### Your goal:
Begin your copy at the line with "- Patterns can speed" in the records below and end it at the line with "This script is", restating each line word for word; omit the pictures.

### Extracted entries:

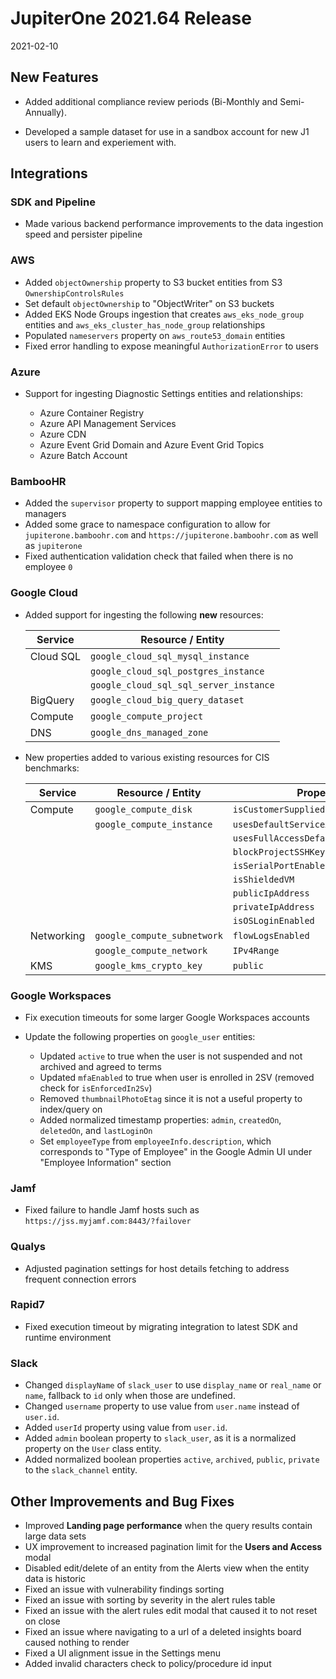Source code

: # JupiterOne 2021.64 Release

2021-02-10

## New Features 

- Added additional compliance review periods (Bi-Monthly and Semi-Annually).

- Developed a sample dataset for use in a sandbox account for new J1 users to
  learn and experiement with.

## Integrations

### SDK and Pipeline 

- Made various backend performance improvements to the data ingestion speed and
  persister pipeline

### AWS

- Added `objectOwnership` property to S3 bucket entities from S3
  `OwnershipControlsRules`
- Set default `objectOwnership` to "ObjectWriter" on S3 buckets
- Added EKS Node Groups ingestion that creates `aws_eks_node_group` entities and
  `aws_eks_cluster_has_node_group` relationships
- Populated `nameservers` property on `aws_route53_domain` entities
- Fixed error handling to expose meaningful `AuthorizationError` to users

### Azure

- Support for ingesting Diagnostic Settings entities and relationships:

  - Azure Container Registry
  - Azure API Management Services
  - Azure CDN
  - Azure Event Grid Domain and Azure Event Grid Topics
  - Azure Batch Account

### BambooHR

- Added the `supervisor` property to support mapping employee entities to managers
- Added some grace to namespace configuration to allow for
  `jupiterone.bamboohr.com` and `https://jupiterone.bamboohr.com` as well as
  `jupiterone`
- Fixed authentication validation check that failed when there is no employee `0`

### Google Cloud

- Added support for ingesting the following **new** resources:

  | Service   | Resource / Entity                      |
  | --------- | -------------------------------------- |
  | Cloud SQL | `google_cloud_sql_mysql_instance`      |
  |           | `google_cloud_sql_postgres_instance`   |
  |           | `google_cloud_sql_sql_server_instance` |
  | BigQuery  | `google_cloud_big_query_dataset`       |
  | Compute   | `google_compute_project`               |
  | DNS       | `google_dns_managed_zone`              |

- New properties added to various existing resources for CIS benchmarks:

  | Service    | Resource / Entity           | Properties                            |
  | ---------- | --------------------------- | ------------------------------------- |
  | Compute    | `google_compute_disk`       | `isCustomerSuppliedKeysEncrypted`     |
  |            | `google_compute_instance`   | `usesDefaultServiceAccount`           |
  |            |                             | `usesFullAccessDefaultServiceAccount` |
  |            |                             | `blockProjectSSHKeys`                 |
  |            |                             | `isSerialPortEnabled`                 |
  |            |                             | `isShieldedVM`                        |
  |            |                             | `publicIpAddress`                     |
  |            |                             | `privateIpAddress`                    |
  |            |                             | `isOSLoginEnabled`                    |
  | Networking | `google_compute_subnetwork` | `flowLogsEnabled`                     |
  |            | `google_compute_network`    | `IPv4Range`                           |
  | KMS        | `google_kms_crypto_key`     | `public`                              |

### Google Workspaces

- Fix execution timeouts for some larger Google Workspaces accounts

- Update the following properties on `google_user` entities:

  - Updated `active` to true when the user is not suspended and not archived and
    agreed to terms
  - Updated `mfaEnabled` to true when user is enrolled in 2SV (removed check for
    `isEnforcedIn2Sv`)
  - Removed `thumbnailPhotoEtag` since it is not a useful property to
    index/query on
  - Added normalized timestamp properties: `admin`, `createdOn`, `deletedOn`,
    and `lastLoginOn`
  - Set `employeeType` from `employeeInfo.description`, which corresponds to
    "Type of Employee" in the Google Admin UI under "Employee Information"
    section

### Jamf

- Fixed failure to handle Jamf hosts such as `https://jss.myjamf.com:8443/?failover`

### Qualys

- Adjusted pagination settings for host details fetching to address frequent connection errors

### Rapid7

- Fixed execution timeout by migrating integration to latest SDK and runtime environment

### Slack

- Changed `displayName` of `slack_user` to use `display_name` or `real_name` or `name`,
  fallback to `id` only when those are undefined.
- Changed `username` property to use value from `user.name` instead of `user.id`.
- Added `userId` property using value from `user.id`.
- Added `admin` boolean property to `slack_user`, as it is a normalized property
  on the `User` class entity.
- Added normalized boolean properties `active`, `archived`, `public`, `private`
  to the `slack_channel` entity.


## Other Improvements and Bug Fixes

- Improved **Landing page performance** when the query results contain large data sets
- UX improvement to increased pagination limit for the **Users and Access** modal
- Disabled edit/delete of an entity from the Alerts view when the entity data is historic
- Fixed an issue with vulnerability findings sorting
- Fixed an issue with sorting by severity in the alert rules table
- Fixed an issue with the alert rules edit modal that caused it to not reset on close
- Fixed an issue where navigating to a url of a deleted insights board caused nothing to render
- Fixed a UI alignment issue in the Settings menu
- Added invalid characters check to policy/procedure id input

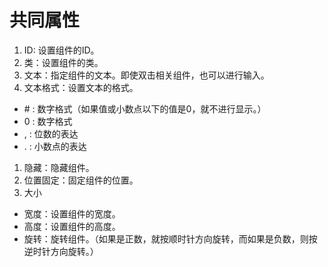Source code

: # 共同属性

1. ID: 设置组件的ID。
1. 类：设置组件的类。
1. 文本：指定组件的文本。即使双击相关组件，也可以进行输入。
1. 文本格式：设置文本的格式。
  - \# : 数字格式（如果值或小数点以下的值是0，就不进行显示。）
  - 0 : 数字格式
  - , : 位数的表达
  - . : 小数点的表达
1. 隐藏：隐藏组件。  
1. 位置固定：固定组件的位置。      
1. 大小
  - 宽度：设置组件的宽度。
  - 高度：设置组件的高度。
  - 旋转：旋转组件。（如果是正数，就按顺时针方向旋转，而如果是负数，则按逆时针方向旋转。）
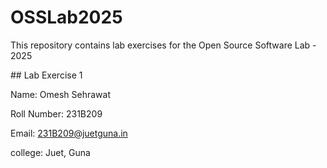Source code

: # OSSLab2025

This repository contains lab exercises for the Open Source Software Lab - 2025



\## Lab Exercise 1

Name: Omesh Sehrawat

Roll Number: 231B209

Email: 231B209@juetguna.in

college: Juet, Guna




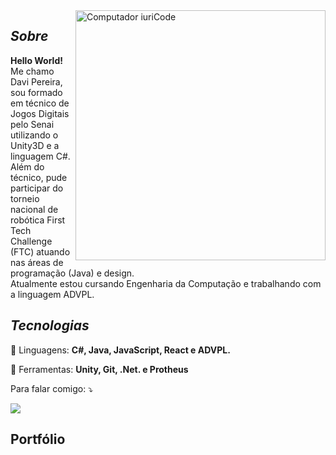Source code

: <img src="https://raw.githubusercontent.com/MicaelliMedeiros/micaellimedeiros/master/image/computer-illustration.png" min-width="400px" max-width="400px" width="400px" align="right" alt="Computador iuriCode">

## *Sobre*
<p align="left"> 
  <strong>Hello World!</strong><br>
  Me chamo Davi Pereira, sou formado em técnico de Jogos Digitais pelo Senai utilizando o Unity3D e a linguagem C#.<br>
  Além do técnico, pude participar do torneio nacional de robótica First Tech Challenge (FTC) atuando nas áreas de programação (Java) e design.<br>
  Atualmente estou cursando Engenharia da Computação e trabalhando com a linguagem ADVPL.<br>
</p>

## *Tecnologias*

<p align="left">
  🚀 Linguagens: <strong>C#, Java, JavaScript, React e ADVPL.</strong>
</p>

<p align="left">
  💼 Ferramentas: <strong>Unity, Git, .Net. e Protheus</strong>
</p>

<p align="left">
  Para falar comigo: ⤵️
</p>

<p align="left">

  <a href="https://www.linkedin.com/in/davi-pereira-17220a22b/" alt="Linkedin">
  <img src="https://img.shields.io/badge/-Linkedin-0e76a8?style=flat-square&logo=Linkedin&logoColor=white&link=LINK-DO-SEU-LINKEDIN" /></a>
</p>

## **Portfólio**


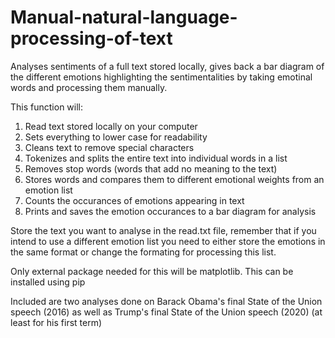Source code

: # Manual-natural-language-processing-of-text
Analyses sentiments of a full text stored locally, gives back a bar diagram of the different emotions highlighting the sentimentalities by taking emotinal words and processing them manually.

This function will:
1. Read text stored locally on your computer
2. Sets everything to lower case for readability
3. Cleans text to remove special characters
4. Tokenizes and splits the entire text into individual words in a list
5. Removes stop words (words that add no meaning to the text)
6. Stores words and compares them to different emotional weights from an emotion list
7. Counts the occurances of emotions appearing in text
8. Prints and saves the emotion occurances to a bar diagram for analysis

Store the text you want to analyse in the read.txt file, remember that if you intend to use a different emotion list you need to either store the emotions in the same format or change the formating for processing this list.

Only external package needed for this will be matplotlib. This can be installed using pip

Included are two analyses done on Barack Obama's final State of the Union speech (2016) as well as Trump's final State of the Union speech (2020) (at least for his first term)
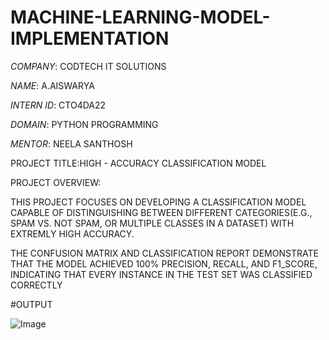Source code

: # MACHINE-LEARNING-MODEL-IMPLEMENTATION

*COMPANY*: CODTECH IT SOLUTIONS

*NAME*: A.AISWARYA

*INTERN ID*: CTO4DA22

*DOMAIN*: PYTHON PROGRAMMING

*MENTOR*: NEELA SANTHOSH

PROJECT TITLE:HIGH - ACCURACY CLASSIFICATION MODEL

PROJECT OVERVIEW:

THIS  PROJECT FOCUSES ON DEVELOPING A CLASSIFICATION MODEL CAPABLE OF DISTINGUISHING BETWEEN DIFFERENT CATEGORIES(E.G., SPAM VS. NOT SPAM, OR MULTIPLE CLASSES IN A DATASET) WITH EXTREMLY HIGH ACCURACY.

THE CONFUSION MATRIX AND CLASSIFICATION REPORT DEMONSTRATE THAT THE MODEL ACHIEVED 100% PRECISION, RECALL, AND F1_SCORE, INDICATING THAT EVERY INSTANCE IN THE TEST SET WAS CLASSIFIED CORRECTLY

#OUTPUT

![Image](https://github.com/user-attachments/assets/e2ea6a04-86c1-4fce-91ad-26e85647a560)

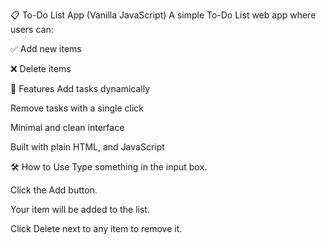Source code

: 📋 To-Do List App (Vanilla JavaScript)
A simple To-Do List web app where users can:

✅ Add new items

❌ Delete items

🚀 Features
Add tasks dynamically

Remove tasks with a single click

Minimal and clean interface

Built with plain HTML, and JavaScript

🛠️ How to Use
Type something in the input box.

Click the Add button.

Your item will be added to the list.

Click Delete next to any item to remove it.


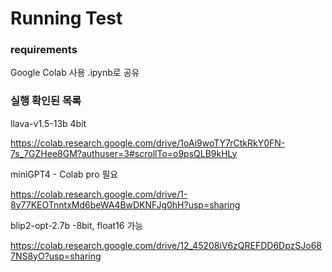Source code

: # Running Test 

### requirements 
Google Colab 사용
.ipynb로 공유



### 실행 확인된 목록

llava-v1.5-13b 4bit

https://colab.research.google.com/drive/1oAi9woTY7rCtkRkY0FN-7s_7GZHee8GM?authuser=3#scrollTo=o9psQLB9kHLy


miniGPT4 - Colab pro 필요

https://colab.research.google.com/drive/1-8y77KEOTnntxMd6beWA4BwDKNFJg0hH?usp=sharing


blip2-opt-2.7b -8bit, float16 가능

https://colab.research.google.com/drive/12_45208iV6zQREFDD6DpzSJo687NS8yO?usp=sharing



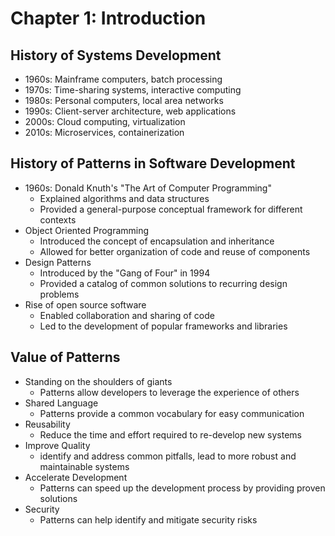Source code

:# Chapter 1: Introduction

## History of Systems Development
- 1960s: Mainframe computers, batch processing
- 1970s: Time-sharing systems, interactive computing
- 1980s: Personal computers, local area networks
- 1990s: Client-server architecture, web applications
- 2000s: Cloud computing, virtualization
- 2010s: Microservices, containerization

## History of Patterns in Software Development
- 1960s: Donald Knuth's "The Art of Computer Programming"
    - Explained algorithms and data structures
    - Provided a general-purpose conceptual framework for different contexts
- Object Oriented Programming
    - Introduced the concept of encapsulation and inheritance
    - Allowed for better organization of code and reuse of components
- Design Patterns
    - Introduced by the "Gang of Four" in 1994
    - Provided a catalog of common solutions to recurring design problems
- Rise of open source software
    - Enabled collaboration and sharing of code
    - Led to the development of popular frameworks and libraries

## Value of Patterns
- Standing on the shoulders of giants
    - Patterns allow developers to leverage the experience of others
- Shared Language
    - Patterns provide a common vocabulary for easy communication
- Reusability
    - Reduce the time and effort required to re-develop new systems
- Improve Quality
    - identify and address common pitfalls, lead to more robust and maintainable systems
- Accelerate Development
    - Patterns can speed up the development process by providing proven solutions
- Security
    - Patterns can help identify and mitigate security risks
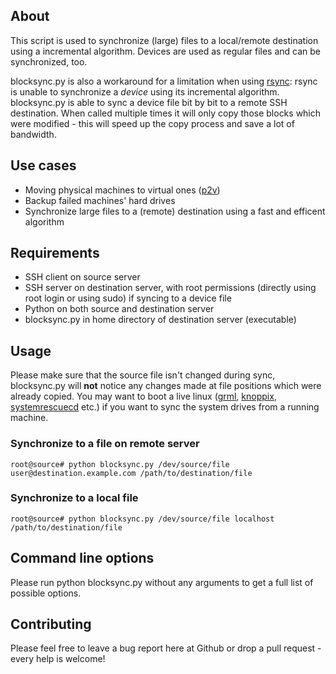 ## About
This script is used to synchronize (large) files to a local/remote destination using a incremental algorithm. Devices are used as regular files and can be synchronized, too.

blocksync.py is also a workaround for a limitation when using [rsync](https://rsync.samba.org): rsync is unable to synchronize a *device* using its incremental algorithm. blocksync.py is able to sync a device file bit by bit to a remote SSH destination. When called multiple times it will only copy those blocks which were modified - this will speed up the copy process and save a lot of bandwidth.

## Use cases
* Moving physical machines to virtual ones ([p2v](https://en.wikipedia.org/wiki/Physical-to-Virtual))
* Backup failed machines' hard drives
* Synchronize large files to a (remote) destination using a fast and efficent algorithm

## Requirements
* SSH client on source server
* SSH server on destination server, with root permissions (directly using root login or using sudo) if syncing to a device file
* Python on both source and destination server
* blocksync.py in home directory of destination server (executable)

## Usage
Please make sure that the source file isn't changed during sync, blocksync.py will **not** notice any changes made at file positions which were already copied. You may want to boot a live linux ([grml](https://grml.org/), [knoppix](http://www.knoppix.org), [systemrescuecd](http://www.system-rescue-cd.org) etc.) if you want to sync the system drives from a running machine.

### Synchronize to a file on remote server
`root@source# python blocksync.py /dev/source/file user@destination.example.com /path/to/destination/file`

### Synchronize to a local file
`root@source# python blocksync.py /dev/source/file localhost /path/to/destination/file`

## Command line options
Please run python blocksync.py without any arguments to get a full list of possible options.

## Contributing
Please feel free to leave a bug report here at Github or drop a pull request - every help is welcome!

### Written reply:
    - Patterns can speed up the development process by providing proven solutions
- Security
    - Patterns can help identify and mitigate security risks
 ## About
This script is used to synchronize (large) files to a local/remote destination using a incremental algorithm. Devices are used as regular files and can be synchronized, too.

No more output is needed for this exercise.